The required response is the number of lines in the entries that include the word "click", with nothing added.
[[ Available records, beginning ]]
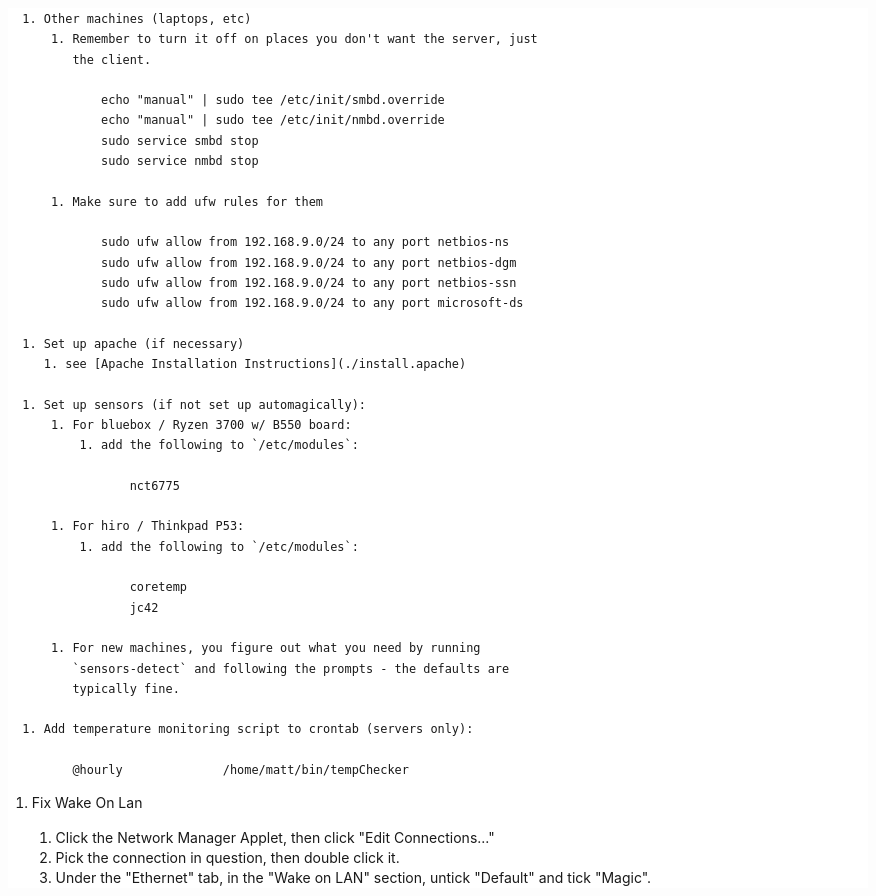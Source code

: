       1. Other machines (laptops, etc)
          1. Remember to turn it off on places you don't want the server, just
             the client.

                 echo "manual" | sudo tee /etc/init/smbd.override
                 echo "manual" | sudo tee /etc/init/nmbd.override
                 sudo service smbd stop
                 sudo service nmbd stop

          1. Make sure to add ufw rules for them

                 sudo ufw allow from 192.168.9.0/24 to any port netbios-ns
                 sudo ufw allow from 192.168.9.0/24 to any port netbios-dgm
                 sudo ufw allow from 192.168.9.0/24 to any port netbios-ssn
                 sudo ufw allow from 192.168.9.0/24 to any port microsoft-ds

      1. Set up apache (if necessary)
         1. see [Apache Installation Instructions](./install.apache)

      1. Set up sensors (if not set up automagically):
          1. For bluebox / Ryzen 3700 w/ B550 board:
              1. add the following to `/etc/modules`:

                     nct6775

          1. For hiro / Thinkpad P53:
              1. add the following to `/etc/modules`:

                     coretemp
                     jc42

          1. For new machines, you figure out what you need by running
             `sensors-detect` and following the prompts - the defaults are
             typically fine.

      1. Add temperature monitoring script to crontab (servers only):

             @hourly              /home/matt/bin/tempChecker

  1. Fix Wake On Lan

     1. Click the Network Manager Applet, then click "Edit Connections..."
     1. Pick the connection in question, then double click it.
     1. Under the "Ethernet" tab, in the "Wake on LAN" section, untick "Default" and tick "Magic".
[[ Available records, end ]]
▶ **Task output**
2